The narrator in this excellent short story finds herself trapped in a place where she feels she does not belong yet she is unable to leave, and the first and last paragraphs of this story establish her as the "sandpiper" of the story's title. A sandpiper is a bird that is a wader, and therefore neither lives on the land nor on the sea, but on the thin intersection of the two, where the sea meets the sand. This is a perfect symbol to capture the ambiguous and precarious position of the narrator. The opening paragraph describes the narrator's short trip to the sand and how she contemplates the sea. The final paragraph captures the way that the narrator is trapped between two worlds that are so utterly opposed and know nothing whatsoever of each other:
But what do the waves know of the massed, hot, still sandds of the desert just twenty, no, ten feet beyond the scalloped edge? And what does the beach know of the depths, the cold, the currents just there, there--do you see it?--where the water turns a deeper blue.

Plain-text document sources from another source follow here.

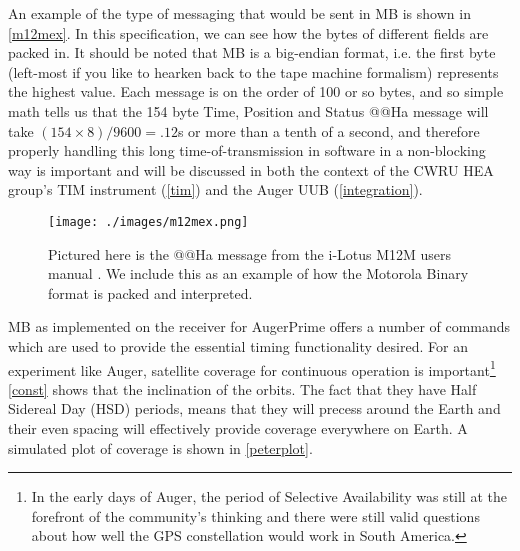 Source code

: An example of the type of messaging that would be sent in MB is shown in \autoref{m12mex}. In this specification, we can see how the bytes of different fields are packed in. It should be noted that MB is a big-endian format, i.e. the first byte (left-most if you like to hearken back to the tape machine formalism) represents the highest value. Each message is on the order of 100 or so bytes, and so simple math tells us that the 154 byte Time, Position and Status @@Ha message will take $(154\times 8)/9600=.12$s or more than a tenth of a second, and therefore properly handling this long time-of-transmission in software in a non-blocking way is important and will be discussed in both the context of the CWRU HEA group's TIM instrument (\autoref{tim}) and the Auger UUB (\autoref{integration}). %



\begin{figure}[h!]
\centering
\texttt{[image: ./images/m12mex.png]}
\caption[Example of a Motorola Binary Message]{Pictured here is the @@Ha message from the i-Lotus M12M users manual \cite{m12muser}. We include this as an example of how the Motorola Binary format is packed and interpreted.}
\label{m12mex}
\end{figure}

MB as implemented on the receiver for AugerPrime offers a number of commands which are used to provide the essential timing functionality desired. For an experiment like Auger, satellite coverage for continuous operation is important\footnote{In the early days of Auger, the period of Selective Availability was still at the forefront of the community's thinking and there were still valid questions about how well the GPS constellation would work in South America.} \autoref{const} shows that the inclination of the orbits. The fact that they have Half Sidereal Day (HSD) periods, means that they will precess around the Earth and their even spacing will effectively provide coverage everywhere on Earth. A simulated plot of coverage is shown in \autoref{peterplot}.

The sea and the sand become a powerful metaphor for Egypt and England, the two worlds that the narrator somehow straddles without being able to be a part of either. The first and last paragraphs of this story therefore emphasise the narrator's feelings of being somehow in exile in her life, as she is unable to return to England, her home, because of her daughter, and is forced to stay in Egypt, a land where she does not belong. The sand and the sea prove to be apt symbols to elaborate on her position.